Data items:

Content starts

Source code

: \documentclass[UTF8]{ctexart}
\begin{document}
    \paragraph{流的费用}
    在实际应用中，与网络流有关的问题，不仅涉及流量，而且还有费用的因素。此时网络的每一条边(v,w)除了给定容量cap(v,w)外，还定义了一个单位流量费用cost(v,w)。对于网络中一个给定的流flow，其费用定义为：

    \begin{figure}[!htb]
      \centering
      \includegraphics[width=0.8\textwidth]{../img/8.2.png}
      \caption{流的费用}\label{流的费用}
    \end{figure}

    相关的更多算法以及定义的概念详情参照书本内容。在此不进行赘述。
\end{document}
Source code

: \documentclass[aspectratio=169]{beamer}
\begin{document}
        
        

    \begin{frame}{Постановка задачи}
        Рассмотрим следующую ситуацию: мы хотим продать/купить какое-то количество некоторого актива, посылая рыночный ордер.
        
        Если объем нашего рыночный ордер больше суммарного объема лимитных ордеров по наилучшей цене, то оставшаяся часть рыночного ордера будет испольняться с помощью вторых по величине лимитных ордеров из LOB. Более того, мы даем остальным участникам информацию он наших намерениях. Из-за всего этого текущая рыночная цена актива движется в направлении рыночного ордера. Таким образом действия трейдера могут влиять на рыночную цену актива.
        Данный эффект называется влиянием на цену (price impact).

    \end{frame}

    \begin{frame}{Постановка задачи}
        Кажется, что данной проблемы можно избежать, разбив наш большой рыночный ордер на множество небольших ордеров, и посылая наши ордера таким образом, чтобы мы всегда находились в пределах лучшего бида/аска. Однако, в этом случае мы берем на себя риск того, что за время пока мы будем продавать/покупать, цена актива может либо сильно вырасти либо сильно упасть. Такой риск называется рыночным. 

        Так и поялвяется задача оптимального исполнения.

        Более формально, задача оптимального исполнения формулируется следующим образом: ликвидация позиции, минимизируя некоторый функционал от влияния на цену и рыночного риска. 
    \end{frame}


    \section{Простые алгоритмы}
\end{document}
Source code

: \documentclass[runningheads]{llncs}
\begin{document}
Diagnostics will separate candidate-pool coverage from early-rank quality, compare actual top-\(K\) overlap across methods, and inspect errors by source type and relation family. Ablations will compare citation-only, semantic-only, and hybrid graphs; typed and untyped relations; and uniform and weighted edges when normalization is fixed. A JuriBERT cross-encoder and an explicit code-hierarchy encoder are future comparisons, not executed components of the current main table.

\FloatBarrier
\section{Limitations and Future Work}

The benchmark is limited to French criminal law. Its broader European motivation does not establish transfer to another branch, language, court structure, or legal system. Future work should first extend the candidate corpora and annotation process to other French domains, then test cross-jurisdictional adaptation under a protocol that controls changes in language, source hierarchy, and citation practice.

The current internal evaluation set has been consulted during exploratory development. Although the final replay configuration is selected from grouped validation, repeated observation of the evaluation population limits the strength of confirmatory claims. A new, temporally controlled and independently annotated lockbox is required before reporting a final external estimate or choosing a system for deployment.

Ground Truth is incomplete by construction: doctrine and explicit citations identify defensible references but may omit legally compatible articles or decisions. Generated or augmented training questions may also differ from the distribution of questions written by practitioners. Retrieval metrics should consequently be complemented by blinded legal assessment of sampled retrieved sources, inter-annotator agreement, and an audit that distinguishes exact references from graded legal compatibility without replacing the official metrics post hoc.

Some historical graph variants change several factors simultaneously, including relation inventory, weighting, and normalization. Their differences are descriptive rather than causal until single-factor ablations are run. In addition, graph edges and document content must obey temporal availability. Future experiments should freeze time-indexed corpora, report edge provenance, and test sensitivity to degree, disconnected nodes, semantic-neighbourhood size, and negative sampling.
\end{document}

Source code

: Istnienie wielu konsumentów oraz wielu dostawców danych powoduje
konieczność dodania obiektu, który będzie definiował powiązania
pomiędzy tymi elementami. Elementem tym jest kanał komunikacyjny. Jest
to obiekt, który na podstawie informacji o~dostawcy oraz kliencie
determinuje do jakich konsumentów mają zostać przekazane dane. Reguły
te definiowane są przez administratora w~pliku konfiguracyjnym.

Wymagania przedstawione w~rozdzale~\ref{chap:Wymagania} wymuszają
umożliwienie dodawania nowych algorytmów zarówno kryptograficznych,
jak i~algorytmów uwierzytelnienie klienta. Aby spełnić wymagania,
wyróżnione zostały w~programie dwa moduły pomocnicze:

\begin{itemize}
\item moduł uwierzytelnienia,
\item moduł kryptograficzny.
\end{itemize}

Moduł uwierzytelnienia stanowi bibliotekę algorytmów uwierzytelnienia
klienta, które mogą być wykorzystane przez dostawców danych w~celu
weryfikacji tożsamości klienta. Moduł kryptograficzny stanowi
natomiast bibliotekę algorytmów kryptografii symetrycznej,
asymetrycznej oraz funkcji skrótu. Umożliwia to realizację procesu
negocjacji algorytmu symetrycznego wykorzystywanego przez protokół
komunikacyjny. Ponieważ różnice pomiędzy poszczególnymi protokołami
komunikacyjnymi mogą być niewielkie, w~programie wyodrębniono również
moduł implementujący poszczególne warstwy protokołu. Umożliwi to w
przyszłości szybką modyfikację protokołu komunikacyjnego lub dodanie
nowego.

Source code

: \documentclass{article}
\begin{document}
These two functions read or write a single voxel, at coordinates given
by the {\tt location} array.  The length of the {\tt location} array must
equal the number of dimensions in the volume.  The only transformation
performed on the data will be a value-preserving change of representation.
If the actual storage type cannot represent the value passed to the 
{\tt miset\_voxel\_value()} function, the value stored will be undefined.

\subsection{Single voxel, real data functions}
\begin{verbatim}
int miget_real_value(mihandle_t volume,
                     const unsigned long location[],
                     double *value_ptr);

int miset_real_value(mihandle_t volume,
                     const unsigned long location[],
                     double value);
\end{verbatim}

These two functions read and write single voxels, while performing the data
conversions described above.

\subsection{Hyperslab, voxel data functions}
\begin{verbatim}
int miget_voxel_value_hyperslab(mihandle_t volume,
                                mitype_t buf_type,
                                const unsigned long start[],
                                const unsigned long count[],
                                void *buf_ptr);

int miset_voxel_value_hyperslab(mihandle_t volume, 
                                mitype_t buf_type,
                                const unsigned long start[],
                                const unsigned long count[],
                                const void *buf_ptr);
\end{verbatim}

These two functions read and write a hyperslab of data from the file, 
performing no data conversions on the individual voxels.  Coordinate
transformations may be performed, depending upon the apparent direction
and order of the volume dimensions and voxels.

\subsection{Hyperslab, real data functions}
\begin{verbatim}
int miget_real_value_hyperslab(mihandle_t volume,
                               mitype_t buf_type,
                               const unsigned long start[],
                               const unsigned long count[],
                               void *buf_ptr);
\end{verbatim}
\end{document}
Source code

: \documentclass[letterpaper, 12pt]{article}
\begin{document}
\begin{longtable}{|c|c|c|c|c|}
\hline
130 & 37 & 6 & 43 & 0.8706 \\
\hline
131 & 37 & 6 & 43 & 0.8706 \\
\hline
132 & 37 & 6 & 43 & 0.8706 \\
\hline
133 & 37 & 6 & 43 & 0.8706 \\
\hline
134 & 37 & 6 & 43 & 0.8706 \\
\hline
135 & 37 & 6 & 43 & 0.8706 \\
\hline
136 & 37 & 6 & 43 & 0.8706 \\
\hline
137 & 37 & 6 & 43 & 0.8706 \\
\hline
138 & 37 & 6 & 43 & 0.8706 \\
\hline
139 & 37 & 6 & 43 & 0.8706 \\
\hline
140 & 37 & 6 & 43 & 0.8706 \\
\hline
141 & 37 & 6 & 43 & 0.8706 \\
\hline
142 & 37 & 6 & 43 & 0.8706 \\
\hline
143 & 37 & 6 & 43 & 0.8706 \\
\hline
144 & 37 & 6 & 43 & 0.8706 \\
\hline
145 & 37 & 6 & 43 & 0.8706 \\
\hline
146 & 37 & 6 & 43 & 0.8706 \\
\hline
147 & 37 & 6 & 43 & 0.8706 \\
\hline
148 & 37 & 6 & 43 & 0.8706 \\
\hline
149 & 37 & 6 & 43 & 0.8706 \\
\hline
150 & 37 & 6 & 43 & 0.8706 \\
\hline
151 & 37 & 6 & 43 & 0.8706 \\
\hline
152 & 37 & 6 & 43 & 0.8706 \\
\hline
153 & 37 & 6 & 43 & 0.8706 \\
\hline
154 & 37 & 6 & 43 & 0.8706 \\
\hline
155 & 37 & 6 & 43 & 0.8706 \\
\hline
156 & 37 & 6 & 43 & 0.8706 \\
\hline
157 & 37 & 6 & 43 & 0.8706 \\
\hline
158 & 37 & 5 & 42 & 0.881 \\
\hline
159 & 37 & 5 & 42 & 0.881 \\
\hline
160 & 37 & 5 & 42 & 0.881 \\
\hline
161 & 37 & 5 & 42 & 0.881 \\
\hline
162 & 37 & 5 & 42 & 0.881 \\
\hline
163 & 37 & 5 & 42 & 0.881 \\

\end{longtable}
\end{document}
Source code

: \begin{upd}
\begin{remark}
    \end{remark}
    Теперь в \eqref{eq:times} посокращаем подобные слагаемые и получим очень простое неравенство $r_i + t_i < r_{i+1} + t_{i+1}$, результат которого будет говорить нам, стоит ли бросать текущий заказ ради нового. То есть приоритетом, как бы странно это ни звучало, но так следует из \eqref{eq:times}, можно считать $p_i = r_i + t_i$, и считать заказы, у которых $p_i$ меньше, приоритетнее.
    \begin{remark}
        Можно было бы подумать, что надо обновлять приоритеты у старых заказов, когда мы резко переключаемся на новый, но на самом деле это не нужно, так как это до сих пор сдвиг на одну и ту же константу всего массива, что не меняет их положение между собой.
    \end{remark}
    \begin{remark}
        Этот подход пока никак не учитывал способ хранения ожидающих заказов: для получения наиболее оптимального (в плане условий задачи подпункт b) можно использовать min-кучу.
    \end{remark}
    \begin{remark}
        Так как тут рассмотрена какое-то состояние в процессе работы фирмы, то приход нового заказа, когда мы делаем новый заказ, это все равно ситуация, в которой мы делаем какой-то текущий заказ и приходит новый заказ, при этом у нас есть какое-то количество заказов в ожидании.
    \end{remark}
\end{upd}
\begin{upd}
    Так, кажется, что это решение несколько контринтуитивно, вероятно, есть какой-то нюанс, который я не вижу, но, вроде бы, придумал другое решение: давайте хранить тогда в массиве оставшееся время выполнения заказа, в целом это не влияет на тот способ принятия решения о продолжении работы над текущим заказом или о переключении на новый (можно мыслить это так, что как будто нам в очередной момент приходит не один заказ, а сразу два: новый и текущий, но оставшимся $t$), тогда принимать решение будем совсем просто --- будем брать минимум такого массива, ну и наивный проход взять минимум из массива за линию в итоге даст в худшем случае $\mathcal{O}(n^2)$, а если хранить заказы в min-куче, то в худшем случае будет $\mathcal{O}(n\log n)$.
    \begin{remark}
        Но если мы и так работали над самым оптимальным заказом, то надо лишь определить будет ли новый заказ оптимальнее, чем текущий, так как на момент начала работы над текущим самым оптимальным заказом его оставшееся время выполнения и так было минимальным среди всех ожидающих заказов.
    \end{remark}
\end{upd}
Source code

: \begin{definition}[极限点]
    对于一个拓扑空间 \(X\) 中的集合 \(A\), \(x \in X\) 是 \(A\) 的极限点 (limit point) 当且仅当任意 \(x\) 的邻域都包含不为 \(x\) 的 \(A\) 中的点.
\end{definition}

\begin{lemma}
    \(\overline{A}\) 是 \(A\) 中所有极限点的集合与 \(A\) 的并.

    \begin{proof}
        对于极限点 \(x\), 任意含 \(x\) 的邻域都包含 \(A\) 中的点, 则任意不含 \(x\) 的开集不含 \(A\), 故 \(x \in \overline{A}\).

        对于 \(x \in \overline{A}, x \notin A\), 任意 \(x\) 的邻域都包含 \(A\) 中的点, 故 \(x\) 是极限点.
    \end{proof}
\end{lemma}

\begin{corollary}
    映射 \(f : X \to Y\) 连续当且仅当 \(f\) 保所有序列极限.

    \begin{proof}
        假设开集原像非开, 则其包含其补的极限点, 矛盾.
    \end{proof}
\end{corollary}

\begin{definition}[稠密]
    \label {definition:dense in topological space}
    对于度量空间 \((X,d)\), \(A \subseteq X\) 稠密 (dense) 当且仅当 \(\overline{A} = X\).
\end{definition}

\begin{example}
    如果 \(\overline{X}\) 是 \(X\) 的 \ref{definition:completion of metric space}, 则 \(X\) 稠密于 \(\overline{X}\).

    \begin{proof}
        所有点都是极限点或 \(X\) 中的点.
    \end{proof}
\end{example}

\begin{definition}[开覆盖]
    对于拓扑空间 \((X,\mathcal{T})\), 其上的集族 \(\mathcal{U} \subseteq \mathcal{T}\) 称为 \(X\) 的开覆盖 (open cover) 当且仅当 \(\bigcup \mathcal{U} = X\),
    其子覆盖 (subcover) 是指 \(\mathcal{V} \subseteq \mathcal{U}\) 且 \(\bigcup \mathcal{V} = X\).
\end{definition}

Content ends

> _Exercise details_: Retype only the lines above between the line with "klienta, które mogą" and the line with "komunikacyjnymi mogą być", counting those two lines as well, and keep every character as it is.

> _Solved problem_:
klienta, które mogą być wykorzystane przez dostawców danych w~celu
weryfikacji tożsamości klienta. Moduł kryptograficzny stanowi
natomiast bibliotekę algorytmów kryptografii symetrycznej,
asymetrycznej oraz funkcji skrótu. Umożliwia to realizację procesu
negocjacji algorytmu symetrycznego wykorzystywanego przez protokół
komunikacyjny. Ponieważ różnice pomiędzy poszczególnymi protokołami
komunikacyjnymi mogą być niewielkie, w~programie wyodrębniono również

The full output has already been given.